Explore the extensive financial and personal consequences that unfold when a vehicle title loan isn't paid.
A title loan is a secured loan where a borrower uses their vehicle’s clear title as collateral to obtain funds. While the lender holds the vehicle’s title, the borrower retains possession and use of the vehicle throughout the loan term. Title loans are typically short-term, often with repayment periods ranging from 15 to 30 days, and commonly involve high annual percentage rates (APRs) that can reach triple digits. The loan amount offered is usually a percentage of the vehicle’s value, generally between 25% and 50%.
Failing to make payments on a title loan can quickly lead to vehicle repossession. The lender has a legal right to seize the vehicle if the borrower defaults. Default can occur after even a single missed payment, though some lenders may allow a short grace period. The repossession process can begin swiftly, with some lenders initiating it within days of a missed payment.
Lenders are permitted to repossess the vehicle without a court order in many jurisdictions. In some states, they are not legally required to provide advance notice. Repossession agents can take the vehicle from public or private property. However, they are generally prohibited from “breaching the peace,” meaning they cannot use physical force, threaten the borrower, or take the vehicle from an enclosed, locked garage without permission.

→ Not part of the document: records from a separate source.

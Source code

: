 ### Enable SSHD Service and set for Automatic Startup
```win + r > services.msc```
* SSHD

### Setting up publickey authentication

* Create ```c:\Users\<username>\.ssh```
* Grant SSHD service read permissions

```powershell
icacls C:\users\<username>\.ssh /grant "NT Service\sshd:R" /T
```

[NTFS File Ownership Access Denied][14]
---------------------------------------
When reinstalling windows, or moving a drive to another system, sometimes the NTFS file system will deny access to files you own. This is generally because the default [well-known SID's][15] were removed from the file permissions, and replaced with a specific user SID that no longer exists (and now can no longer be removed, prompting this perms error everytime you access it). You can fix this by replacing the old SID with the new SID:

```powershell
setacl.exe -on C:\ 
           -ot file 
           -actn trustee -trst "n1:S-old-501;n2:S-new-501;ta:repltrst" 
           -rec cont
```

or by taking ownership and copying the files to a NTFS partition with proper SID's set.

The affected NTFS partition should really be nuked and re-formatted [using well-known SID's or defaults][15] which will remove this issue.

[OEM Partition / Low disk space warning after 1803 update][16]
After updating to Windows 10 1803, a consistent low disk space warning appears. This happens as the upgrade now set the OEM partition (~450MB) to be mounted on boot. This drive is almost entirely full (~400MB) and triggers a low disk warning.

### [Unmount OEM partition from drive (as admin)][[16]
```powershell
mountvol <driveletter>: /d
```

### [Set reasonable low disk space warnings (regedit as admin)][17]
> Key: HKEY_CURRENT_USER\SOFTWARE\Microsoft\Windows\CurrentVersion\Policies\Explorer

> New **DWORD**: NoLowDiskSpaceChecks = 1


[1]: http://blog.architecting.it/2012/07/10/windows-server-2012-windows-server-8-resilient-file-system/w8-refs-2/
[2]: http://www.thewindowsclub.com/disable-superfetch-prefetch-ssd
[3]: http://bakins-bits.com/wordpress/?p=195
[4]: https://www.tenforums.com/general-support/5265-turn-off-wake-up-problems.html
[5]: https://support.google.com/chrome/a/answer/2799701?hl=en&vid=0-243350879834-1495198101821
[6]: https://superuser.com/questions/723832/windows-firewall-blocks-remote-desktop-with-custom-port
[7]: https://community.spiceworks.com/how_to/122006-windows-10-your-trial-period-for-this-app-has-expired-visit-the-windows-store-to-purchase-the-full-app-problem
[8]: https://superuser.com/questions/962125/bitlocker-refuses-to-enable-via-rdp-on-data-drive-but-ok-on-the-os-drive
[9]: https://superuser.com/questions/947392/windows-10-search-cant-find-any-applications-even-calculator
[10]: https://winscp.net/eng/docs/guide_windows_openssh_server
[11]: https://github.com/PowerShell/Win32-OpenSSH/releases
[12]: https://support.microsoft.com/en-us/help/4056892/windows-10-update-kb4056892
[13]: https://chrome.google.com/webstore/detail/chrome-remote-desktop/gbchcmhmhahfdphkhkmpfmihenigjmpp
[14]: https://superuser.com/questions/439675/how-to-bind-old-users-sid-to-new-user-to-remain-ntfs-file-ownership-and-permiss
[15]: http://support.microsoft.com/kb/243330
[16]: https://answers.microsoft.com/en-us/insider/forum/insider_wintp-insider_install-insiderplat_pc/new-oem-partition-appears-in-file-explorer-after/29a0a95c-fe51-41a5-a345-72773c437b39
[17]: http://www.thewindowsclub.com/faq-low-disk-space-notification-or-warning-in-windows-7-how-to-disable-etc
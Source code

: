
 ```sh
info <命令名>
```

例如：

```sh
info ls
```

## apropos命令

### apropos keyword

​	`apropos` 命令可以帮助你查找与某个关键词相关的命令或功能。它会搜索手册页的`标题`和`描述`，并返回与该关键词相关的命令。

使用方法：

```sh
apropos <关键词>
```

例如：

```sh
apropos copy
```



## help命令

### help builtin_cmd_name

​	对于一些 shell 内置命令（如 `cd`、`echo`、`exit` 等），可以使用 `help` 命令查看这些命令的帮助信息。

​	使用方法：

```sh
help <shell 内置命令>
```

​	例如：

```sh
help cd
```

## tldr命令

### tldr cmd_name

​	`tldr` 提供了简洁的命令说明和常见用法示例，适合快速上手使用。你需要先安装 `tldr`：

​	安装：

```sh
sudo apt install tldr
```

Some lenders might even install GPS trackers or ignition disabling devices to facilitate repossession. Once repossessed, the vehicle is typically taken to a secure storage facility.
The financial impact of defaulting on a title loan extends beyond losing the vehicle. After repossession, the lender will sell the vehicle, usually at auction, to recoup the loan amount. However, the sale price often does not cover the full outstanding balance, especially considering vehicle depreciation and costs associated with repossession, storage, and auction fees. If the sale proceeds are less than the total amount owed, the remaining balance is known as a “deficiency.”
Borrowers may remain liable for this deficiency balance, along with any accumulated fees. Lenders can pursue collection of this remaining debt through various means, including persistent calls and letters, often from third-party collection agencies. If these efforts are unsuccessful, the lender may initiate legal action to obtain a “deficiency judgment.” A court-ordered judgment can lead to more severe collection actions, such as wage garnishment or bank account levies, depending on state laws. The borrower can still be legally obligated to pay the remaining amount.
The effect of a title loan default on a borrower’s credit report is nuanced. Many title loan lenders generally do not report payment activity to the major credit bureaus. This means taking out a title loan or making timely payments generally will not improve a credit score. However, the situation changes significantly if the loan goes into default.
If the lender sells the debt to a collection agency, or obtains a deficiency judgment through the court system, these actions can be reported to credit bureaus. A collection account or a civil judgment appearing on a credit report can substantially damage a credit score. This negative information can remain on the credit report for up to seven years, making it more challenging to obtain future credit, secure loans, rent housing, or qualify for certain employment opportunities. The consequences of default, particularly repossession or legal collection efforts, can have a lasting negative impact on creditworthiness.
Individuals struggling to repay a title loan have several options, especially if they act proactively. The initial step involves communicating directly with the lender to discuss financial hardship. Lenders may be willing to negotiate a revised repayment plan, extend the loan term, or offer other modifications. Open dialogue can sometimes prevent the situation from escalating.
If the vehicle has already been repossessed, two primary options may be available: “reinstatement” or “redemption.” Reinstatement involves paying all overdue amounts, late fees, and the lender’s repossession costs to get the vehicle back and resume the original loan terms. Redemption requires paying the entire outstanding loan balance, along with all associated fees, to regain possession of the vehicle. These options are often time-sensitive, with a limited window, typically ranging from 10 to 30 days, during which the borrower can reclaim their vehicle before it is sold. Seeking guidance from a financial advisor or a non-profit credit counseling service can provide personalized strategies for managing debt and exploring alternatives.